People often talk about the supposed conflict between science and religion (particularly Christianity). Evolution is one of the most well-known arenas of this conflict that comes to mind for people. But if there’s one person whose work and theological ideas contradict the belief that science and religion cannot coexist, it’s Pierre Teilhard de Chardin. This 20th century polymath was a Jesuit priest, scientist, paleontologist, theologian, and philosopher. He totally subscribed to Darwin’s theory of natural selection and even made groundbreaking discoveries that supported this view of evolution. For him, his faith in God was not threatened by his scientific knowledge, but rather informed by it—and vice versa. He saw God and evolution as two ways of describing the ongoing force of creation, which is defined by a fundamental interconnectedness of all things in the natural universe.
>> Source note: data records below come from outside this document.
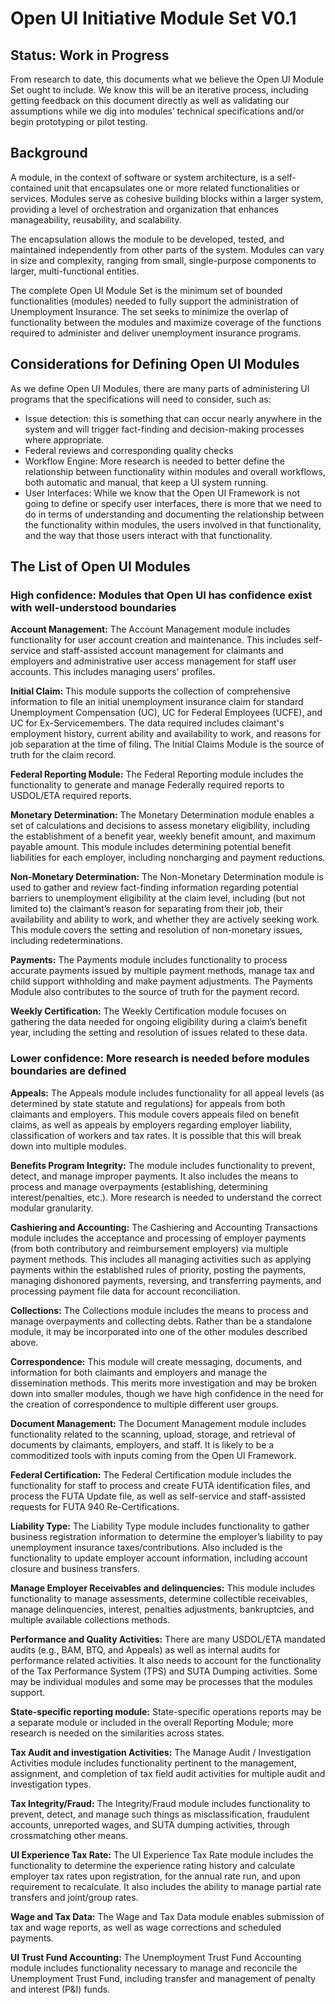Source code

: # Open UI Initiative Module Set V0.1

## Status: Work in Progress 

From research to date, this documents what we believe the Open UI Module Set ought to include. We know this will be an iterative process, including getting feedback on this document directly as well as validating our assumptions while we dig into modules’ technical specifications and/or begin prototyping or pilot testing. 

## Background 

A module, in the context of software or system architecture, is a self-contained unit that encapsulates one or more related functionalities or services. Modules serve as cohesive building blocks within a larger system, providing a level of orchestration and organization that enhances manageability, reusability, and scalability. 

The encapsulation allows the module to be developed, tested, and maintained independently from other parts of the system. Modules can vary in size and complexity, ranging from small, single-purpose components to larger, multi-functional entities. 

The complete Open UI Module Set is the minimum set of bounded functionalities (modules) needed to fully support the administration of Unemployment Insurance. The set seeks to minimize the overlap of functionality between the modules and maximize coverage of the functions required to administer and deliver unemployment insurance programs. 

## Considerations for Defining Open UI Modules 

As we define Open UI Modules, there are many parts of administering UI programs that the specifications will need to consider, such as: 
* Issue detection: this is something that can occur nearly anywhere in the system and will trigger fact-finding and decision-making processes where appropriate.  
* Federal reviews and corresponding quality checks 
* Workflow Engine: More research is needed to better define the relationship between functionality within modules and overall workflows, both automatic and manual, that keep a UI system running.  
* User Interfaces: While we know that the Open UI Framework is not going to define or specify user interfaces, there is more that we need to do in terms of understanding and documenting the relationship between the functionality within modules, the users involved in that functionality, and the way that those users interact with that functionality. 

## The List of Open UI Modules 

### High confidence: Modules that Open UI has confidence exist with well-understood boundaries  

**Account Management:** The Account Management module includes functionality for user account creation and maintenance. This includes self-service and staff-assisted account management for claimants and employers and administrative user access management for staff user accounts. This includes managing users' profiles. 

**Initial Claim:** This module supports the collection of comprehensive information to file an initial unemployment insurance claim for standard Unemployment Compensation (UC), UC for Federal Employees (UCFE), and UC for Ex-Servicemembers. The data required includes claimant's employment history, current ability and availability to work, and reasons for job separation at the time of filing. The Initial Claims Module is the source of truth for the claim record.  

**Federal Reporting Module:** The Federal Reporting module includes the functionality to generate and manage Federally required reports to USDOL/ETA required reports. 

**Monetary Determination:** The Monetary Determination module enables a set of calculations and decisions to assess monetary eligibility, including the establishment of a benefit year, weekly benefit amount, and maximum payable amount. This module includes determining potential benefit liabilities for each employer, including noncharging and payment reductions.  

**Non-Monetary Determination:** The Non-Monetary Determination module is used to gather and review fact-finding information regarding potential barriers to unemployment eligibility at the claim level, including (but not limited to) the claimant’s reason for separating from their job, their availability and ability to work, and whether they are actively seeking work. This module covers the setting and resolution of non-monetary issues, including redeterminations. 

**Payments:** The Payments module includes functionality to process accurate payments issued by multiple payment methods, manage tax and child support withholding and make payment adjustments. The Payments Module also contributes to the source of truth for the payment record.  

**Weekly Certification:** The Weekly Certification module focuses on gathering the data needed for ongoing eligibility during a claim’s benefit year, including the setting and resolution of issues related to these data. 

### Lower confidence: More research is needed before modules boundaries are defined 

**Appeals:** The Appeals module includes functionality for all appeal levels (as determined by state statute and regulations) for appeals from both claimants and employers. This module covers appeals filed on benefit claims, as well as appeals by employers regarding employer liability, classification of workers and tax rates. It is possible that this will break down into multiple modules. 

**Benefits Program Integrity:** The module includes functionality to prevent, detect, and manage improper payments. It also includes the means to process and manage overpayments (establishing, determining interest/penalties, etc.). More research is needed to understand the correct modular granularity. 

**Cashiering and Accounting:** The Cashiering and Accounting Transactions module includes the acceptance and processing of employer payments (from both contributory and reimbursement employers) via multiple payment methods. This includes all managing activities such as applying payments within the established rules of priority, posting the payments, managing dishonored payments, reversing, and transferring payments, and processing payment file data for account reconciliation. 

**Collections:** The Collections module includes the means to process and manage overpayments and collecting debts. Rather than be a standalone module, it may be incorporated into one of the other modules described above. 

**Correspondence:** This module will create messaging, documents, and information for both claimants and employers and manage the dissemination methods. This merits more investigation and may be broken down into smaller modules, though we have high confidence in the need for the creation of correspondence to multiple different user groups. 

**Document Management:** The Document Management module includes functionality related to the scanning, upload, storage, and retrieval of documents by claimants, employers, and staff. It is likely to be a commoditized tools with inputs coming from the Open UI Framework. 

**Federal Certification:** The Federal Certification module includes the functionality for staff to process and create FUTA identification files, and process the FUTA Update file, as well as self-service and staff-assisted requests for FUTA 940 Re-Certifications. 

**Liability Type:** The Liability Type module includes functionality to gather business registration information to determine the employer’s liability to pay unemployment insurance taxes/contributions. Also included is the functionality to update employer account information, including account closure and business transfers. 

**Manage Employer Receivables and delinquencies:** This module includes functionality to manage assessments, determine collectible receivables, manage delinquencies, interest, penalties adjustments, bankruptcies, and multiple available collections methods. 

**Performance and Quality Activities:** There are many USDOL/ETA mandated audits (e.g., BAM, BTQ, and Appeals)  as well as internal audits for performance related activities. It also needs to account for the functionality of the Tax Performance System (TPS) and SUTA Dumping activities. Some may be individual modules and some may be processes that the modules support.  

**State-specific reporting module:** State-specific operations reports may be a separate module or included in the overall Reporting Module; more research is needed on the similarities across states. 

**Tax Audit and investigation Activities:** The Manage Audit / Investigation Activities module includes functionality pertinent to the management, assignment, and completion of tax field audit activities for multiple audit and investigation types. 

**Tax Integrity/Fraud:** The Integrity/Fraud module includes functionality to prevent, detect, and manage such things as misclassification, fraudulent accounts, unreported wages, and SUTA dumping activities, through crossmatching other means. 

**UI Experience Tax Rate:** The UI Experience Tax Rate module includes the functionality to determine the experience rating history and calculate employer tax rates upon registration, for the annual rate run, and upon requirement to recalculate. It also includes the ability to manage partial rate transfers and joint/group rates. 

**Wage and Tax Data:** The Wage and Tax Data module enables submission of tax and wage reports, as well as wage corrections and scheduled payments.  

**UI Trust Fund Accounting:** The Unemployment Trust Fund Accounting module includes functionality necessary to manage and reconcile the Unemployment Trust Fund, including transfer and management of penalty and interest (P&I) funds.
For the modern-day mystic, Teilhard de Chardin is very important. So, we’ll be focusing an entire blog post on him. In this post, you will learn:
- A bit about who Teilhard was, along with some of the most important moments and influences in his life.
- How Teilhard navigated his dual identity as a scientist and theologian.
- What Teilhard meant by the concept of the “Cosmic Christ” and how this fits into his spiritual understanding on evolution.
- How prescient Teilhard was in foreseeing many of our modern-day interests and concerns.
- What Teilhard’s vision was for the future of humanity and how you fit into that!
The Interconnectedness Of Science And Religion
“Someday, after mastering the winds, the waves, the tides and gravity, we shall harness for God the energies of love, and then, for a second time in the history of the world, humanity will have discovered fire.”
Pierre Teilhard de Chardin
This beautiful quote by Pierre Teilhard de Chardin encapsulates much of what this post will be about. Every mystic has a treasure to offer us, but Teilhard is particularly relevant for us today. He’s a scientist, but clearly not a materialist. The world is both spiritual and material. Teilhard’s philosophies are all about how these two natures interconnect into a complex network. And he saw this network as wrapping itself around the globe like a membrane around a single organism. In this, he was way ahead of his time.
This quote also conveys another insight that is more relevant today than ever. Compared to the great scientific strides we have made as a species, we have a long way to go toward fully realizing the Divine Love that runs through us all and acting upon that realization in our social interactions with one another on this planet. And that’s why the wisdom of mystics is so important for us today. Mysticism helps us bridge that gap between thought and action when it comes to Love.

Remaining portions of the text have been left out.